Adını bir Osmanlı padişahından alan Süleymaniye’nin TC denetimine girmemesinin TC’de uyandırdığı öfke büyük. TC bunu Süleymaniye’nin PKK denetiminde olduğu vurgusuyla açığa vururken, Süleymaniye halkının, soykırım siyasetinden bağımsız bir duruş sergileme yönünde bazı adımlar atması önemli bir Kürdistanî duruş olur. Süleymaniye merkezli yapılan ve Türk ordusunun Kürdistan’dan çıkmasını isteyen imza kampanyası buna iyi bir başlangıç oldu. Süleymaniye’nin adını değiştirip Kürtçe bir ismi bu şehre vererek yayılmacı Türk siyasetine karşı bir duruş ortaya konulması da ikinci bir adım olabilir. Benzer fikirler daha da geliştirilebilir. Tarih yapıcılığından korkmamak gerekir.
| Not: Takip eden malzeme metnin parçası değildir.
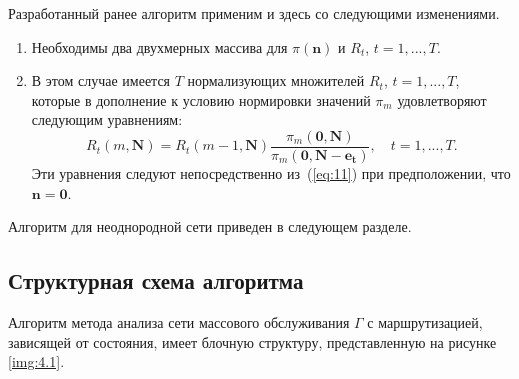 \documentclass[a4paper,14pt]{extarticle}
\theoremstyle{note}
\begin{document}
Разработанный ранее алгоритм применим и здесь со следующими изменениями.
\begin{enumerate}
\item Необходимы два двухмерных массива для $\pi(\mathbf{n})$ и $R_t$, $t=1,...,T$.
\item В этом случае имеется $T$ нормализующих множителей $R_t$, $t=1,...,T$, которые в дополнение к условию нормировки значений $\pi_m$ удовлетворяют следующим уравнениям:
\begin{equation}
 R_t(m,\mathbf{N}) = R_t(m-1,\mathbf{N}) \frac{\pi_m(\mathbf{0},\mathbf{N})}
 {\pi_m(\mathbf{0},\mathbf{N}-\mathbf{e_t})}, \quad t=1,...,T .
 \label{eq:12}
\end{equation}
Эти уравнения следуют непосредственно из~(\ref{eq:11}) при предположении, что $\mathbf{n}=\mathbf{0}$.
\end{enumerate}

Алгоритм для неоднородной сети приведен в следующем разделе.

\subsection{Структурная схема алгоритма}
\label{subsec:flowchart}

Алгоритм метода анализа сети массового обслуживания $\Gamma$ с маршрутизацией, зависящей от состояния, имеет блочную структуру, представленную на рисунке \ref{img:4.1}.
\end{document}
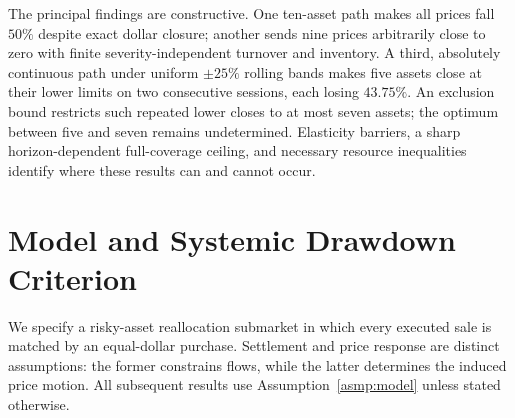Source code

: \documentclass[review,hidelinks,onefignum,onetabnum]{siamonline250211}
\begin{document}


The principal findings are constructive. One ten-asset path makes all prices fall $50\%$ despite exact dollar closure; another sends nine prices arbitrarily close to zero with finite severity-independent turnover and inventory. A third, absolutely continuous path under uniform $\pm25\%$ rolling bands makes five assets close at their lower limits on two consecutive sessions, each losing $43.75\%$. An exclusion bound restricts such repeated lower closes to at most seven assets; the optimum between five and seven remains undetermined. Elasticity barriers, a sharp horizon-dependent full-coverage ceiling, and necessary resource inequalities identify where these results can and cannot occur.

\section{Model and Systemic Drawdown Criterion}\label{sec:micro}\label{sec:model}
We specify a risky-asset reallocation submarket in which every executed sale is matched by an equal-dollar purchase. Settlement and price response are distinct assumptions: the former constrains flows, while the latter determines the induced price motion. All subsequent results use Assumption~\ref{asmp:model} unless stated otherwise.
\end{document}
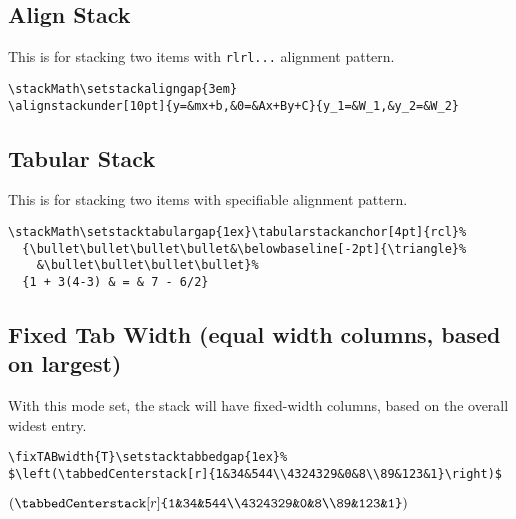 \documentclass{article}
\begin{document}
\subsection*{Align Stack}

This is for stacking two items with \texttt{rlrl...} alignment pattern.

\verb|\stackMath\setstackaligngap{3em}|\\
\verb|\alignstackunder[10pt]{y=&mx+b,&0=&Ax+By+C}{y_1=&W_1,&y_2=&W_2}|

{\small\stackMath\setstackaligngap{3em}
}

\clearpage
\subsection*{Tabular Stack}

This is for stacking two items with specifiable alignment pattern.

\verb|\stackMath\setstacktabulargap{1ex}\tabularstackanchor[4pt]{rcl}%|\\
\verb|  {\bullet\bullet\bullet\bullet&\belowbaseline[-2pt]{\triangle}%|\\
\verb|    &\bullet\bullet\bullet\bullet}%|\\
\verb|  {1 + 3(4-3) & = & 7 - 6/2}|\vspace{1ex}

{\small\stackMath\setstacktabulargap{1ex}
}

\subsection*{Fixed Tab Width (equal width columns, based on largest)}

With this mode set, the stack will have fixed-width columns, based on the overall
widest entry.

\verb|\fixTABwidth{T}\setstacktabbedgap{1ex}%|\\
\verb|$\left(\tabbedCenterstack[r]{1&34&544\\4324329&0&8\\89&123&1}\right)$|

{\small\setstacktabbedgap{1ex}$\left(\tabbedCenterstack[r]{1&34&544\\4324329&0&8\\89&123&1}\right)$}
\end{document}
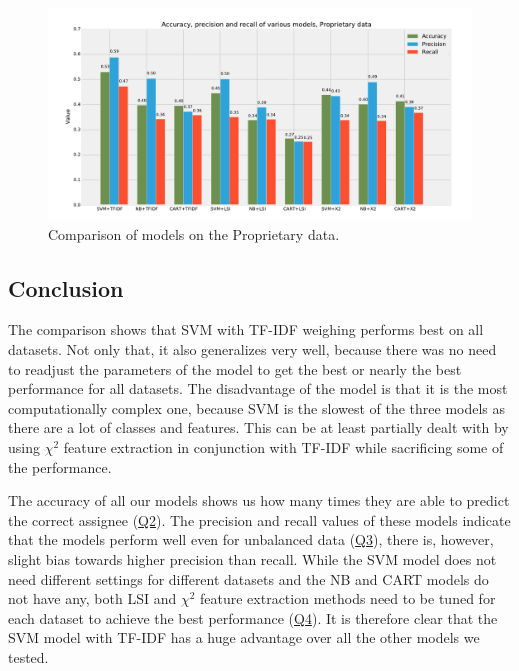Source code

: \begin{figure}[htbp]
    \centering
        \includegraphics[width=\textwidth]{./images/comparison_of_models/proprietary.pdf}
    \caption{Comparison of models on the Proprietary data.}
    \label{fig:results.models.proprietary}
\end{figure}

\subsection{Conclusion}

The comparison shows that SVM with TF-IDF weighing performs best on all datasets. Not only that, it also generalizes very well, because there was no need to readjust the parameters of the model to get the best or nearly the best performance for all datasets. The disadvantage of the model is that it is the most computationally complex one, because SVM is the slowest of the three models as there are a lot of classes and  features. This can be at least partially dealt with by using $\chi^2$ feature extraction in conjunction with TF-IDF while sacrificing some of the performance.

The accuracy of all our models shows us how many times they are able to predict the correct assignee (\hyperlink{question:2}{Q2}). The precision and recall values of these models indicate that the models perform well even for unbalanced data (\hyperlink{question:3}{Q3}), there is, however, slight bias towards higher precision than recall. While the SVM model does not need different settings for different datasets and the NB and CART models do not have any, both LSI and $\chi^2$ feature extraction methods need to be tuned for each dataset to achieve the best performance (\hyperlink{question:4}{Q4}). It is therefore clear that the SVM model with TF-IDF has a huge advantage over all the other models we tested.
Süleymaniye böyleyken Hewlêr biraz daha ayrı gelişmelere sahne olmakta. Hewlêr kadim bir Kürdistan şehri. Başûr Kürdistan için olduğu kadar, tüm Kürdistan için de anlamı büyük, tarihsel bir şehir. Son dönemlerde Başûr Kürdistan’da TC-MİT destekli Türkmen Cephesi örgütünün Hewlêr üzerinde bu kadar durması, Hewlêr’i asılsız söylemlerle götürüp bir tarihsizliğe ve Türklüğe bağlaması, ‘Güneş dil teorisi’ kadar temelsiz olsa da dikkat çekiyor. Öyle bir asılsız tarih söylemi ki, Türkler bile söylenen kavramları anlamıyor. Bu durum Hewlêr’in Türkler için de önemli olduğunu, Türklerin Hewlêr’e de göz diktiğini ortaya koydu.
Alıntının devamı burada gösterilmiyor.